● **Task instructions**: This task calls for copying every line of the records that includes the word "caption".
---+---
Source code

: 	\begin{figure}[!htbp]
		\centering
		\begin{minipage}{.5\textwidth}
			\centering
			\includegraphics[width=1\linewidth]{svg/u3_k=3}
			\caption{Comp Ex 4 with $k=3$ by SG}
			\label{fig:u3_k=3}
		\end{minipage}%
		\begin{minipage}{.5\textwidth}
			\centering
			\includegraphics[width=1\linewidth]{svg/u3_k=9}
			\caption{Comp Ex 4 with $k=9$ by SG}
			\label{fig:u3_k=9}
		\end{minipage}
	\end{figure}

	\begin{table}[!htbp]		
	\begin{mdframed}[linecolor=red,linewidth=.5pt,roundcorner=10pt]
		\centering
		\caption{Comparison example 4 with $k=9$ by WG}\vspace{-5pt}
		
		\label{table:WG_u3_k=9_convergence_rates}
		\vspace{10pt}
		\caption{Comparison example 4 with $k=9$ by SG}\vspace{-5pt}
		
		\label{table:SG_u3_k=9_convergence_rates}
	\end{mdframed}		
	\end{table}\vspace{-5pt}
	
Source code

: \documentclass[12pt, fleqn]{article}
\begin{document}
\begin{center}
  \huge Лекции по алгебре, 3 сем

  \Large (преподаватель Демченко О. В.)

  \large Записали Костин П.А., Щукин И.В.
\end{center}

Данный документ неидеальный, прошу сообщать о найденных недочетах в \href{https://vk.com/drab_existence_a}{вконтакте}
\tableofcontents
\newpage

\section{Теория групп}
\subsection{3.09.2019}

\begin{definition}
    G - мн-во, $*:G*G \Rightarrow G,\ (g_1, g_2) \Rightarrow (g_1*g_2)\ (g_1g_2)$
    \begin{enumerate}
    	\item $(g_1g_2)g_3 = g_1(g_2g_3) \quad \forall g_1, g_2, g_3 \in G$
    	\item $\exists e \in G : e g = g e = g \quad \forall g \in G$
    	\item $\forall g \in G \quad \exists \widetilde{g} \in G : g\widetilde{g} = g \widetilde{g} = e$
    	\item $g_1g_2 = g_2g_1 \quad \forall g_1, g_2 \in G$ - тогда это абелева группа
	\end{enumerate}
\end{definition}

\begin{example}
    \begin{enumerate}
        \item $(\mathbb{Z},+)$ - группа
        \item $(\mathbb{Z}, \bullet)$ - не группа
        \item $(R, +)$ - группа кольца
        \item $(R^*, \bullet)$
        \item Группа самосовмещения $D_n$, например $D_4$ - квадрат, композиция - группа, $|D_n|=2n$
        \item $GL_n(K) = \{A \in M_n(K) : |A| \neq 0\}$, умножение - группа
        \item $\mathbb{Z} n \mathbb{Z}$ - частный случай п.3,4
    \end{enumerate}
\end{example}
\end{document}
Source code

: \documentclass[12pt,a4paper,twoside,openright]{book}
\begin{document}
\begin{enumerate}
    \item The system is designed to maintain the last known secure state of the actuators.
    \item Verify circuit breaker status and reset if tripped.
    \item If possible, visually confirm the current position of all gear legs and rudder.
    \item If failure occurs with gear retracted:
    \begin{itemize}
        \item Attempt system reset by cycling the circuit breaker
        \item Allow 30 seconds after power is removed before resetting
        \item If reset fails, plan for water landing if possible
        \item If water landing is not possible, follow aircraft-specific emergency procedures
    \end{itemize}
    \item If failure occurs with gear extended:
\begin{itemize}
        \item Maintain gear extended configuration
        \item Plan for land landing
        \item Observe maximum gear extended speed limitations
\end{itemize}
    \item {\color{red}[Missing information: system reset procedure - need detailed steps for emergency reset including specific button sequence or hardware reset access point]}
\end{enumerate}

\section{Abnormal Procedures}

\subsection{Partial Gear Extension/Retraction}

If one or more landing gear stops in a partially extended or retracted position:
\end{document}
---+---
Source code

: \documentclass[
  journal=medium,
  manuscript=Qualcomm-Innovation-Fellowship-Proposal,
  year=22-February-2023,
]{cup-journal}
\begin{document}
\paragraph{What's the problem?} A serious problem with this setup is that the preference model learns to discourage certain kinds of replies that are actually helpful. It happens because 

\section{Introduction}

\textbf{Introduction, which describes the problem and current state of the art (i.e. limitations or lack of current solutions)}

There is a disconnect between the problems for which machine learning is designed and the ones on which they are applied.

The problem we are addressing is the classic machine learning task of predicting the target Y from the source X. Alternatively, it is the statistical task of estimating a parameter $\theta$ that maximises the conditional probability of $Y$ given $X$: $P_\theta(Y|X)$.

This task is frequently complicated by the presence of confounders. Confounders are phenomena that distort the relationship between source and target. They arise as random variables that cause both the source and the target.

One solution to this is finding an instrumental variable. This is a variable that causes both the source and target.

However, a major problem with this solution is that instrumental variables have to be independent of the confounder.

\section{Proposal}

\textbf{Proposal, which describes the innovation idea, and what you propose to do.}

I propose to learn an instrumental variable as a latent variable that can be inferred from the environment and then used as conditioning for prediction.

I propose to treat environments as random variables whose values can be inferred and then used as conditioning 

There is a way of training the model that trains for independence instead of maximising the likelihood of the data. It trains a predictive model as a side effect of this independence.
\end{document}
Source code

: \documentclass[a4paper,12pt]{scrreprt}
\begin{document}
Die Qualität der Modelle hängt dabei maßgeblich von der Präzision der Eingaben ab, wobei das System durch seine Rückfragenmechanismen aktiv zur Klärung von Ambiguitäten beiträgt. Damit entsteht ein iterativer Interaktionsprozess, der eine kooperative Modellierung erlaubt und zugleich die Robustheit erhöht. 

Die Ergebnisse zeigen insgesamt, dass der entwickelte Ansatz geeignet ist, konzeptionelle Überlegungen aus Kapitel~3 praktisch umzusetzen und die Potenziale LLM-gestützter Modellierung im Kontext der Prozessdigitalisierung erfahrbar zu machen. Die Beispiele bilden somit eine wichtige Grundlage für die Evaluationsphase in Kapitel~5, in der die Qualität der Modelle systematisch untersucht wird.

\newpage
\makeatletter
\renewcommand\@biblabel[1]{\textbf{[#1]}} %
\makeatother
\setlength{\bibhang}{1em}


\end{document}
---+---
● **Solved exercise**:
			\caption{Comp Ex 4 with $k=3$ by SG}
			\caption{Comp Ex 4 with $k=9$ by SG}
		\caption{Comparison example 4 with $k=9$ by WG}\vspace{-5pt}
		\caption{Comparison example 4 with $k=9$ by SG}\vspace{-5pt}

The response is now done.